### Data excerpts
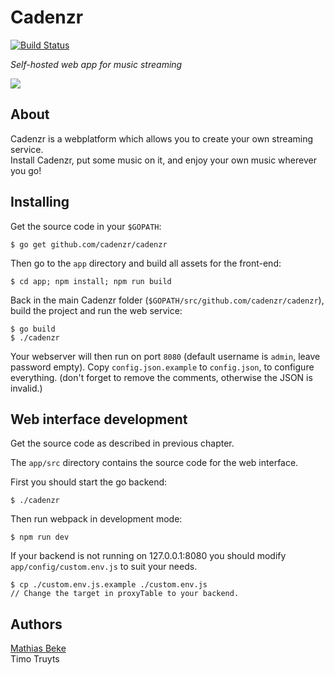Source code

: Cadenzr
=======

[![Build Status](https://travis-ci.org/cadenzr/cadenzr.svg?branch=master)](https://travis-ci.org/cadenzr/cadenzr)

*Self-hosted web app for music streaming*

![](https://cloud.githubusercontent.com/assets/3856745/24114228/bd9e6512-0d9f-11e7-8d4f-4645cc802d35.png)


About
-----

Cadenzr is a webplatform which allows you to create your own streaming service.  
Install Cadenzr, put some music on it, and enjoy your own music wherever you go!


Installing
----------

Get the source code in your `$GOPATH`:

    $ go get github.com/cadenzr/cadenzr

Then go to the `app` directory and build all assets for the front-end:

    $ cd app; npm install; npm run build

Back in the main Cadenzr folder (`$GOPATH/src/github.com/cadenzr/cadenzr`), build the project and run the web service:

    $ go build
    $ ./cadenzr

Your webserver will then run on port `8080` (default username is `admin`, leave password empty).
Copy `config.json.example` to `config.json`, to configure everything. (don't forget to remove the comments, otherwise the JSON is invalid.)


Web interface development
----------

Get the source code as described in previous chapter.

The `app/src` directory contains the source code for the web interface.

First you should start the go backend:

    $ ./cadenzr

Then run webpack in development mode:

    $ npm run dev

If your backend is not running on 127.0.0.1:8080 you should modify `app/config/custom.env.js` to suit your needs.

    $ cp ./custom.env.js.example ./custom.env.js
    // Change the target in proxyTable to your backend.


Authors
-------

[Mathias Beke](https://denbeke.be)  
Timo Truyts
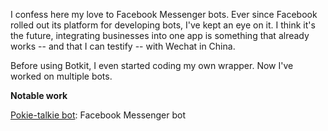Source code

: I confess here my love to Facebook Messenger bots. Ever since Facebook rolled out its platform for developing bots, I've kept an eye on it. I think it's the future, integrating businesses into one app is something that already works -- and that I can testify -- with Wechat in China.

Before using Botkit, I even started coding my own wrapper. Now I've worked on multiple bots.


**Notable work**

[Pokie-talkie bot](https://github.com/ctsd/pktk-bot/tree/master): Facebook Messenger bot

### Work instructions
Which of the lines above hold the string "bots"? Pick each of them out.

### Your solution
: I confess here my love to Facebook Messenger bots. Ever since Facebook rolled out its platform for developing bots, I've kept an eye on it. I think it's the future, integrating businesses into one app is something that already works -- and that I can testify -- with Wechat in China.
Before using Botkit, I even started coding my own wrapper. Now I've worked on multiple bots.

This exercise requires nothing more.